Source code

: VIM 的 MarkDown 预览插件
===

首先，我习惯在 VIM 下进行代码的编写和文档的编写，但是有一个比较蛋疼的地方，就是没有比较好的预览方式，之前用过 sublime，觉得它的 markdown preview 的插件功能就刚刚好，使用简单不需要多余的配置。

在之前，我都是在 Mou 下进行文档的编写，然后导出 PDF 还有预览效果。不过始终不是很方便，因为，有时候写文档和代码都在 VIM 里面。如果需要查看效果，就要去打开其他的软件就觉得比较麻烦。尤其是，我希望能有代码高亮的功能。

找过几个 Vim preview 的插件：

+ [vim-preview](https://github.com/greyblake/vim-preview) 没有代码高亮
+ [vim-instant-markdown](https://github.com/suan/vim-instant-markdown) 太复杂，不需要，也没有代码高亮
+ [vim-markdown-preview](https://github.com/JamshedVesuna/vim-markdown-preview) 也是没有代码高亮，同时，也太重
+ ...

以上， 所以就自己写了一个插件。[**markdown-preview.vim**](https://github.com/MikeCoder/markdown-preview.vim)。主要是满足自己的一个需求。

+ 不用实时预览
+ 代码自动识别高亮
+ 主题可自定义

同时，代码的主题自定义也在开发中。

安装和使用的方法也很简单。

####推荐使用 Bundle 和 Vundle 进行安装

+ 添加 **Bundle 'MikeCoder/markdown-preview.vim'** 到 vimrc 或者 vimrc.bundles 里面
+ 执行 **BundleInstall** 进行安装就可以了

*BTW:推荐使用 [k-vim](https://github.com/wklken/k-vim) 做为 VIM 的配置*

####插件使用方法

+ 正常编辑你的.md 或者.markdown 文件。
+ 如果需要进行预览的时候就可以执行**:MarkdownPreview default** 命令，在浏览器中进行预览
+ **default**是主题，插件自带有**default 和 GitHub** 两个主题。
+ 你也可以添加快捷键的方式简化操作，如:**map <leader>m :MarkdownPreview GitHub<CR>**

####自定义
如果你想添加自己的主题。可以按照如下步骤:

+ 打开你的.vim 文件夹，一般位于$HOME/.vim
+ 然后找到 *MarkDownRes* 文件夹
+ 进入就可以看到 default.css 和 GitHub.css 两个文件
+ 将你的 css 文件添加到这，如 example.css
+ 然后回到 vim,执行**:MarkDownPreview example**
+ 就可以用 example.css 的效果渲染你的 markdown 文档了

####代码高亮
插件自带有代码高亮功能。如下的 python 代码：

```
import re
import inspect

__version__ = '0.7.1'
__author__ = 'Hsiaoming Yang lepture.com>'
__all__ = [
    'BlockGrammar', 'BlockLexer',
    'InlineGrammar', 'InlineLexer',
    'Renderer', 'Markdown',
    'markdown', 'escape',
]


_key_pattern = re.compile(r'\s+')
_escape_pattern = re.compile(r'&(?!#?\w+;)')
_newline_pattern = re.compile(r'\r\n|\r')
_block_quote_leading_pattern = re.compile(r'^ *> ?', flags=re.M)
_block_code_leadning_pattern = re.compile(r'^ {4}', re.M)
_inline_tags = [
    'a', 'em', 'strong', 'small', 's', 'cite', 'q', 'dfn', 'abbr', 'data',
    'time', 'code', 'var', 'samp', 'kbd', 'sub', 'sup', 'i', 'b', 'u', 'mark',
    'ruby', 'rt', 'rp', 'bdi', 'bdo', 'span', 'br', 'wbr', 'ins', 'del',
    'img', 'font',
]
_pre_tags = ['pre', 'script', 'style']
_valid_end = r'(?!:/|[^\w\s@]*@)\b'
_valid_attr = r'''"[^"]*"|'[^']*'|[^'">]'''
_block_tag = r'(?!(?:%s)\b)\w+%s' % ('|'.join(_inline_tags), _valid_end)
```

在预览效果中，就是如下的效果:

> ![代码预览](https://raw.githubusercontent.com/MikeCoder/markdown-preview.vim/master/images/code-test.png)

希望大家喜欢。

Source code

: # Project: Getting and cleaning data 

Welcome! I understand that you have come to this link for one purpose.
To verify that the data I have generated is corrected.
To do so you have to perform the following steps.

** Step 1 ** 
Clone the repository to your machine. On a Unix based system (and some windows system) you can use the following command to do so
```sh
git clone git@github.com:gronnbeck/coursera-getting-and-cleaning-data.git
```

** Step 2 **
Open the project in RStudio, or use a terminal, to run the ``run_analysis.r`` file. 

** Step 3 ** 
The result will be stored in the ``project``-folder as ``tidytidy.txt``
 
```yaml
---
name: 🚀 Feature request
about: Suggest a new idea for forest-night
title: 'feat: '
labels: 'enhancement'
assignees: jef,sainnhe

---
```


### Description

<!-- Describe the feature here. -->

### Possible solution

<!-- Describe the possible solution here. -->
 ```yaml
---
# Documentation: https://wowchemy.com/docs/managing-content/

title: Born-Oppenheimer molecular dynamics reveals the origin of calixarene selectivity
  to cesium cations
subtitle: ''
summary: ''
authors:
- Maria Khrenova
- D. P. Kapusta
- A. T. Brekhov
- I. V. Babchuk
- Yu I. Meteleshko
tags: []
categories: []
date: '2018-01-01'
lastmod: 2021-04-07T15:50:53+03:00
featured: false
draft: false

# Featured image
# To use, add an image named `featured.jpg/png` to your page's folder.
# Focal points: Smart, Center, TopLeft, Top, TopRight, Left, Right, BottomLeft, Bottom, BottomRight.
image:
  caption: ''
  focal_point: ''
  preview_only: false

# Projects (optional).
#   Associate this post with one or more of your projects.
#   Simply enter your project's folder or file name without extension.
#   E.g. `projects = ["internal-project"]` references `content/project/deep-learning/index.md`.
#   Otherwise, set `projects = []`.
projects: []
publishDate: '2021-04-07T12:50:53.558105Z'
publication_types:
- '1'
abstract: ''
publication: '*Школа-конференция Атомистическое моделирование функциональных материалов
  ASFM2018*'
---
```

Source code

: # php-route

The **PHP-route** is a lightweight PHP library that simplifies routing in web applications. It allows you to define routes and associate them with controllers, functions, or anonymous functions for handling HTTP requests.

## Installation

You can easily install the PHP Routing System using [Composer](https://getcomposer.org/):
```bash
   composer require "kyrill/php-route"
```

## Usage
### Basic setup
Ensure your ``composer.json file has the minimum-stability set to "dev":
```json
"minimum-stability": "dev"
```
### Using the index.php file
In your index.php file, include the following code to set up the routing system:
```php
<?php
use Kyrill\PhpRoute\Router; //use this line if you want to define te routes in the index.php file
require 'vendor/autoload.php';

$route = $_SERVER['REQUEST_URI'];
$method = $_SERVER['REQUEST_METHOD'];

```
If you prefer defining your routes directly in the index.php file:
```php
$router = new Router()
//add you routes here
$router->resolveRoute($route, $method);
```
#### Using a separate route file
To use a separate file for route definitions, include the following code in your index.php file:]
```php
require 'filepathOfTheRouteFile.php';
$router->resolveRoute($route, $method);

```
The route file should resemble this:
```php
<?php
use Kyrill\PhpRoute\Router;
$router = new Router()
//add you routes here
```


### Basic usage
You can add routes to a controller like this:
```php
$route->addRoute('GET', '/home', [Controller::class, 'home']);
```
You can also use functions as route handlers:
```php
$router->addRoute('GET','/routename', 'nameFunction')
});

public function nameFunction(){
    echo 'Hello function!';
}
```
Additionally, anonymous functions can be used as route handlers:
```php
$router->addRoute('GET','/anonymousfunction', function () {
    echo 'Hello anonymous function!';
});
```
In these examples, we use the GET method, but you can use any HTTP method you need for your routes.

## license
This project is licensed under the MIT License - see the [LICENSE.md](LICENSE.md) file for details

--------------------------------------------------

- **Problem requirements**:
The reply should consist only of the line containing "You can also" and all lines after it in the listing above, reproduced exactly.

- **Output of the exercise**:
You can also use functions as route handlers:
```php
$router->addRoute('GET','/routename', 'nameFunction')
});

public function nameFunction(){
    echo 'Hello function!';
}
```
Additionally, anonymous functions can be used as route handlers:
```php
$router->addRoute('GET','/anonymousfunction', function () {
    echo 'Hello anonymous function!';
});
```
In these examples, we use the GET method, but you can use any HTTP method you need for your routes.

## license
This project is licensed under the MIT License - see the [LICENSE.md](LICENSE.md) file for details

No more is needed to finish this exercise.